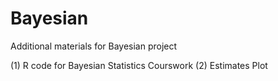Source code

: # Bayesian
Additional materials for Bayesian project

(1) R code for Bayesian Statistics Courswork
(2) Estimates Plot 

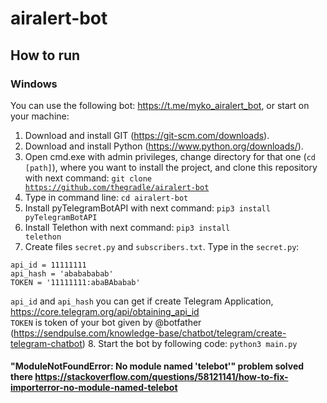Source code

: # airalert-bot

## How to run 

### Windows

You can use the following bot: https://t.me/myko_airalert_bot, or start on your machine:

1. Download and install GIT (https://git-scm.com/downloads).
2. Download and install Python (https://www.python.org/downloads/).
3. Open cmd.exe with admin privileges, change directory for that one (<code>cd [path]</code>), where you want to install the project, and clone this repository with next command: <code>git clone https://github.com/thegradle/airalert-bot</code>
4. Type in command line: <code>cd airalert-bot</code>
5. Install pyTelegramBotAPI with next command: <code>pip3 install pyTelegramBotAPI</code>
6. Install Telethon with next command: <code>pip3 install telethon</code>
7. Create files <code>secret.py</code> and <code>subscribers.txt</code>. Type in the <code>secret.py</code>:
<pre><code>api_id = 11111111
api_hash = 'ababababab'
TOKEN = '11111111:abaBAbabab'
</code></pre>
<code>api_id</code> and <code>api_hash</code> you can get if create Telegram Application, https://core.telegram.org/api/obtaining_api_id<br>
<code>TOKEN</code> is token of your bot given by @botfather (https://sendpulse.com/knowledge-base/chatbot/telegram/create-telegram-chatbot)
8. Start the bot by following code: <code>python3 main.py</code>

#### "ModuleNotFoundError: No module named 'telebot'" problem solved there https://stackoverflow.com/questions/58121141/how-to-fix-importerror-no-module-named-telebot

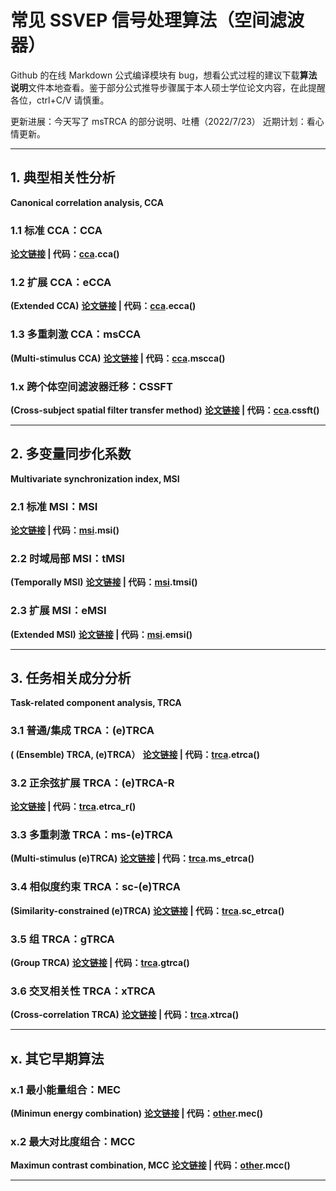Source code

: # 常见 SSVEP 信号处理算法（空间滤波器）

Github 的在线 Markdown 公式编译模块有 bug，想看公式过程的建议下载**算法说明**文件本地查看。鉴于部分公式推导步骤属于本人硕士学位论文内容，在此提醒各位，ctrl+C/V 请慎重。

更新进展：今天写了 msTRCA 的部分说明、吐槽（2022/7/23）
近期计划：看心情更新。

***
## 1. 典型相关性分析
**Canonical correlation analysis, CCA**

### 1.1 标准 CCA：CCA
**[论文链接][CCA] | 代码：[cca][cca(code)].cca()**

### 1.2 扩展 CCA：eCCA
**(Extended CCA)**
**[论文链接][eCCA] | 代码：[cca][cca(code)].ecca()**

### 1.3 多重刺激 CCA：msCCA
**(Multi-stimulus CCA)**
**[论文链接][msCCA] | 代码：[cca][cca(code)].mscca()**

### 1.x 跨个体空间滤波器迁移：CSSFT
**(Cross-subject spatial filter transfer method)**
**[论文链接][CSSFT] | 代码：[cca][cca(code)].cssft()**

[cca(code)]: https://github.com/BrynhildrW/SSVEP_algorithms/blob/main/cca.py
[CCA]: http://ieeexplore.ieee.org/document/4203016/
[eCCA]: http://www.pnas.org/lookup/doi/10.1073/pnas.1508080112
[msCCA]: https://ieeexplore.ieee.org/document/9006809/
[CSSFT]: http://iopscience.iop.org/article/10.1088/1741-2552/ac6b57
***

## 2. 多变量同步化系数
**Multivariate synchronization index, MSI**

### 2.1 标准 MSI：MSI
**[论文链接][MSI] | 代码：[msi][msi(code)].msi()**

### 2.2 时域局部 MSI：tMSI
**(Temporally MSI)**
**[论文链接][tMSI] | 代码：[msi][msi(code)].tmsi()**

### 2.3 扩展 MSI：eMSI
**(Extended MSI)**
**[论文链接][MSI] | 代码：[msi][msi(code)].emsi()**

[msi(code)]: temp
[MSI]: https://linkinghub.elsevier.com/retrieve/pii/S0165027013002677
[tMSI]: http://link.springer.com/10.1007/s11571-016-9398-9
[eMSI]: https://linkinghub.elsevier.com/retrieve/pii/S0925231217309980
***

## 3. 任务相关成分分析
**Task-related component analysis, TRCA**

### 3.1 普通/集成 TRCA：(e)TRCA
**( (Ensemble) TRCA, (e)TRCA）**
**[论文链接][TRCA] | 代码：[trca][trca(code)].etrca()**

### 3.2 正余弦扩展 TRCA：(e)TRCA-R
**[论文链接][TRCA-R] | 代码：[trca][trca(code)].etrca_r()**

### 3.3 多重刺激 TRCA：ms-(e)TRCA
**(Multi-stimulus (e)TRCA)**
**[论文链接][ms-TRCA] | 代码：[trca][trca(code)].ms_etrca()**

### 3.4 相似度约束 TRCA：sc-(e)TRCA
**(Similarity-constrained (e)TRCA)**
**[论文链接][sc-TRCA] | 代码：[trca][trca(code)].sc_etrca()**

### 3.5 组 TRCA：gTRCA
**(Group TRCA)**
**[论文链接][gTRCA] | 代码：[trca][trca(code)].gtrca()**

### 3.6 交叉相关性 TRCA：xTRCA
**(Cross-correlation TRCA)**
**[论文链接][xTRCA] | 代码：[trca][trca(code)].xtrca()**

[trca(code)]: temp
[TRCA]: https://ieeexplore.ieee.org/document/7904641/
[TRCA-R]: https://ieeexplore.ieee.org/document/9006809/
[ms-TRCA]: https://iopscience.iop.org/article/10.1088/1741-2552/ab2373
[sc-TRCA]: https://iopscience.iop.org/article/10.1088/1741-2552/abfdfa
[gTRCA]: temp
[xTRCA]: temp
[TDCA]: https://ieeexplore.ieee.org/document/9541393/
***

## x. 其它早期算法

### x.1 最小能量组合：MEC
**(Minimun energy combination)**
**[论文链接][MEC] | 代码：[other][other(code)].mec()**

### x.2 最大对比度组合：MCC
**Maximun contrast combination, MCC**
**[论文链接][MCC] | 代码：[other][other(code)].mcc()**

[other(code)]: temp
[MEC]: http://ieeexplore.ieee.org/document/4132932/
[MCC]: http://ieeexplore.ieee.org/document/4132932/
***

--------------------------------

(TASK DESCRIPTION)
Scan the material above for the string "document". Return each line where it occurs.

(OUTPUT OF THE TASK)
[CCA]: http://ieeexplore.ieee.org/document/4203016/
[msCCA]: https://ieeexplore.ieee.org/document/9006809/
[TRCA]: https://ieeexplore.ieee.org/document/7904641/
[TRCA-R]: https://ieeexplore.ieee.org/document/9006809/
[TDCA]: https://ieeexplore.ieee.org/document/9541393/
[MEC]: http://ieeexplore.ieee.org/document/4132932/
[MCC]: http://ieeexplore.ieee.org/document/4132932/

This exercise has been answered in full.